(Your objective) Repeat the data below exactly, with every entry included.
....................
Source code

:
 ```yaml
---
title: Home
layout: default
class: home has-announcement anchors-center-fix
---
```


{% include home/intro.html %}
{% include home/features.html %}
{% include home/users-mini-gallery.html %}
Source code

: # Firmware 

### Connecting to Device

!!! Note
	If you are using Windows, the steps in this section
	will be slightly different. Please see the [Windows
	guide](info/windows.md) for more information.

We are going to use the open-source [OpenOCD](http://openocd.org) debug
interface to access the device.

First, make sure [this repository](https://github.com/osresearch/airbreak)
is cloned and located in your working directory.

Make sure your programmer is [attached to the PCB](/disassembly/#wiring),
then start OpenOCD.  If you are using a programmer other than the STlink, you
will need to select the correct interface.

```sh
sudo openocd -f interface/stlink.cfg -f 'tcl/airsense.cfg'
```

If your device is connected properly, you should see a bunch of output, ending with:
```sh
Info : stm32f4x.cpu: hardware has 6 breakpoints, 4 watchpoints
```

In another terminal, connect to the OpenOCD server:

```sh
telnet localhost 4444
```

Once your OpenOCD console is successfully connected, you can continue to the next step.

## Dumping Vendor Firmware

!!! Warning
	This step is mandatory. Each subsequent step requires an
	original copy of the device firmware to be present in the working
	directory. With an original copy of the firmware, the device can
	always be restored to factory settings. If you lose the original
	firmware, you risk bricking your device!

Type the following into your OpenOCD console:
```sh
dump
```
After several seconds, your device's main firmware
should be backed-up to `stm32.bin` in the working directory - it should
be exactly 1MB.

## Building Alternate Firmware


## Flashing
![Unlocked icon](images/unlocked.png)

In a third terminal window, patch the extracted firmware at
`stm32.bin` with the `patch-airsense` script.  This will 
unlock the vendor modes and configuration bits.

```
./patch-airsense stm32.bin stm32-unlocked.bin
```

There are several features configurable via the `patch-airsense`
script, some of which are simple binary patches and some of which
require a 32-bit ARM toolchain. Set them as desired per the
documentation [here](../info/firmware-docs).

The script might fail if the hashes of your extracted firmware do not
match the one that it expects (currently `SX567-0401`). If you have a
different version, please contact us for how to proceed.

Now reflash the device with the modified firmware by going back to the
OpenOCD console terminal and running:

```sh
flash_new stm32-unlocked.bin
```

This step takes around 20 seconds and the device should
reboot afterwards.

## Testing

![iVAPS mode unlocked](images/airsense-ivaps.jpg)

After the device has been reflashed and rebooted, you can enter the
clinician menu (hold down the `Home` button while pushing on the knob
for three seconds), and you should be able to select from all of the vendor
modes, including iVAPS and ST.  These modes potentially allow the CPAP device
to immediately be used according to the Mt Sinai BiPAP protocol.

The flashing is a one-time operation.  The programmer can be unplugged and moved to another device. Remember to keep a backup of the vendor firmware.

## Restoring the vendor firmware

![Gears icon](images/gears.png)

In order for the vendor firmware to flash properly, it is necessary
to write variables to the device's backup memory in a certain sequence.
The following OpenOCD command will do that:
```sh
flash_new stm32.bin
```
....................
(Problem solution)
Source code

:
 ```yaml
---
title: Home
layout: default
class: home has-announcement anchors-center-fix
---
```


{% include home/intro.html %}
{% include home/features.html %}
{% include home/users-mini-gallery.html %}
Source code

: # Firmware 

### Connecting to Device

!!! Note
	If you are using Windows, the steps in this section
	will be slightly different. Please see the [Windows
	guide](info/windows.md) for more information.

We are going to use the open-source [OpenOCD](http://openocd.org) debug
interface to access the device.

First, make sure [this repository](https://github.com/osresearch/airbreak)
is cloned and located in your working directory.

Make sure your programmer is [attached to the PCB](/disassembly/#wiring),
then start OpenOCD.  If you are using a programmer other than the STlink, you
will need to select the correct interface.

```sh
sudo openocd -f interface/stlink.cfg -f 'tcl/airsense.cfg'
```

If your device is connected properly, you should see a bunch of output, ending with:
```sh
Info : stm32f4x.cpu: hardware has 6 breakpoints, 4 watchpoints
```

In another terminal, connect to the OpenOCD server:

```sh
telnet localhost 4444
```

Once your OpenOCD console is successfully connected, you can continue to the next step.

## Dumping Vendor Firmware

!!! Warning
	This step is mandatory. Each subsequent step requires an
	original copy of the device firmware to be present in the working
	directory. With an original copy of the firmware, the device can
	always be restored to factory settings. If you lose the original
	firmware, you risk bricking your device!

Type the following into your OpenOCD console:
```sh
dump
```
After several seconds, your device's main firmware
should be backed-up to `stm32.bin` in the working directory - it should
be exactly 1MB.

## Building Alternate Firmware


## Flashing
![Unlocked icon](images/unlocked.png)

In a third terminal window, patch the extracted firmware at
`stm32.bin` with the `patch-airsense` script.  This will 
unlock the vendor modes and configuration bits.

```
./patch-airsense stm32.bin stm32-unlocked.bin
```

There are several features configurable via the `patch-airsense`
script, some of which are simple binary patches and some of which
require a 32-bit ARM toolchain. Set them as desired per the
documentation [here](../info/firmware-docs).

The script might fail if the hashes of your extracted firmware do not
match the one that it expects (currently `SX567-0401`). If you have a
different version, please contact us for how to proceed.

Now reflash the device with the modified firmware by going back to the
OpenOCD console terminal and running:

```sh
flash_new stm32-unlocked.bin
```

This step takes around 20 seconds and the device should
reboot afterwards.

## Testing

![iVAPS mode unlocked](images/airsense-ivaps.jpg)

After the device has been reflashed and rebooted, you can enter the
clinician menu (hold down the `Home` button while pushing on the knob
for three seconds), and you should be able to select from all of the vendor
modes, including iVAPS and ST.  These modes potentially allow the CPAP device
to immediately be used according to the Mt Sinai BiPAP protocol.

The flashing is a one-time operation.  The programmer can be unplugged and moved to another device. Remember to keep a backup of the vendor firmware.

## Restoring the vendor firmware

![Gears icon](images/gears.png)

In order for the vendor firmware to flash properly, it is necessary
to write variables to the device's backup memory in a certain sequence.
The following OpenOCD command will do that:
```sh
flash_new stm32.bin
```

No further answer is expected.